• _Problem to work on_
Your answer must consist solely of the lines from the start of the entries below through the line with "an internal buffer.", unchanged.
BEGIN Working data
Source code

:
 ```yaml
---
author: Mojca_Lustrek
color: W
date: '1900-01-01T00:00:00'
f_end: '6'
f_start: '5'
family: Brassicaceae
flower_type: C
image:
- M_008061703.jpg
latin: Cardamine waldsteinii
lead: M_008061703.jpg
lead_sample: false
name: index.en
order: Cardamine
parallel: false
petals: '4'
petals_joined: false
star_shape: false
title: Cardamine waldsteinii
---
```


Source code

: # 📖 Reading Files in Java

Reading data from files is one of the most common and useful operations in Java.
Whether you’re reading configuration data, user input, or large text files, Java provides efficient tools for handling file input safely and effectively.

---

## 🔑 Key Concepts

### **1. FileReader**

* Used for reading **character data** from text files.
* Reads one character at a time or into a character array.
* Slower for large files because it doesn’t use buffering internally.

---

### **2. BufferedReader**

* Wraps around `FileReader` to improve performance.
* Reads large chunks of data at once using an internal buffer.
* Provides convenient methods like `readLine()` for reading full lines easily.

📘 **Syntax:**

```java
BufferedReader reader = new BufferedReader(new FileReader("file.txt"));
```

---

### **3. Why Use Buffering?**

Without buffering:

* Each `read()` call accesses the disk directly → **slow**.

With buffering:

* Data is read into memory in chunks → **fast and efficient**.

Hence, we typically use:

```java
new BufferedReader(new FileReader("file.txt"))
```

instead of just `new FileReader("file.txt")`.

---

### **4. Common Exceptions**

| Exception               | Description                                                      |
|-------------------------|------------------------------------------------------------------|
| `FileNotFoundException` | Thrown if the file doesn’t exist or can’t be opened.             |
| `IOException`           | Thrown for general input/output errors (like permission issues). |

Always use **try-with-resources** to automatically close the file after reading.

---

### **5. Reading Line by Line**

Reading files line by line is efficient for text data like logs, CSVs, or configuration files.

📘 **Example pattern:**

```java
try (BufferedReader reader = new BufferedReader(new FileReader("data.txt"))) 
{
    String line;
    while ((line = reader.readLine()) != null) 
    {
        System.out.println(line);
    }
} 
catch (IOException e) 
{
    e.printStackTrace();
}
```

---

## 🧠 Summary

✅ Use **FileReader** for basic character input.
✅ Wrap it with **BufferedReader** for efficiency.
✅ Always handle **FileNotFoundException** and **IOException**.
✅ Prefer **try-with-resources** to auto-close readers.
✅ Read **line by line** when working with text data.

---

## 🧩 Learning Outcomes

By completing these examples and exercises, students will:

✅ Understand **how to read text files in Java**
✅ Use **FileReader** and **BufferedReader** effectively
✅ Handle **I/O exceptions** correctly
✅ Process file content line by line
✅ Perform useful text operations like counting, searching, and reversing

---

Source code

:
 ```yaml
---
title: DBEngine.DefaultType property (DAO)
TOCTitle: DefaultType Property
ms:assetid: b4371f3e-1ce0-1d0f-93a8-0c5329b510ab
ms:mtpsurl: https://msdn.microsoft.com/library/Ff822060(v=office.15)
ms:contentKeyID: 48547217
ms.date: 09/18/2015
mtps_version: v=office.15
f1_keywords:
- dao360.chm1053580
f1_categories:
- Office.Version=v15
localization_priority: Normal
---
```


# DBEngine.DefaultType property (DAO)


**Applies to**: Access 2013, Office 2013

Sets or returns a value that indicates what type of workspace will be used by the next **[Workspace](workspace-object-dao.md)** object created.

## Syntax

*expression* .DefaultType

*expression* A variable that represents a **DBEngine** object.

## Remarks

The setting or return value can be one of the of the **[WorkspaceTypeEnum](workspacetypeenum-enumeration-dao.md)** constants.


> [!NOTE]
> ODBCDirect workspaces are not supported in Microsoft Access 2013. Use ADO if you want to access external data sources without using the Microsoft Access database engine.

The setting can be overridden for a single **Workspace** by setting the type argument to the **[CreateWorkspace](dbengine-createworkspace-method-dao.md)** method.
END Working data
• _Output below_
Source code

:
 ```yaml
---
author: Mojca_Lustrek
color: W
date: '1900-01-01T00:00:00'
f_end: '6'
f_start: '5'
family: Brassicaceae
flower_type: C
image:
- M_008061703.jpg
latin: Cardamine waldsteinii
lead: M_008061703.jpg
lead_sample: false
name: index.en
order: Cardamine
parallel: false
petals: '4'
petals_joined: false
star_shape: false
title: Cardamine waldsteinii
---
```


Source code

: # 📖 Reading Files in Java

Reading data from files is one of the most common and useful operations in Java.
Whether you’re reading configuration data, user input, or large text files, Java provides efficient tools for handling file input safely and effectively.

---

## 🔑 Key Concepts

### **1. FileReader**

* Used for reading **character data** from text files.
* Reads one character at a time or into a character array.
* Slower for large files because it doesn’t use buffering internally.

---

### **2. BufferedReader**

* Wraps around `FileReader` to improve performance.
* Reads large chunks of data at once using an internal buffer.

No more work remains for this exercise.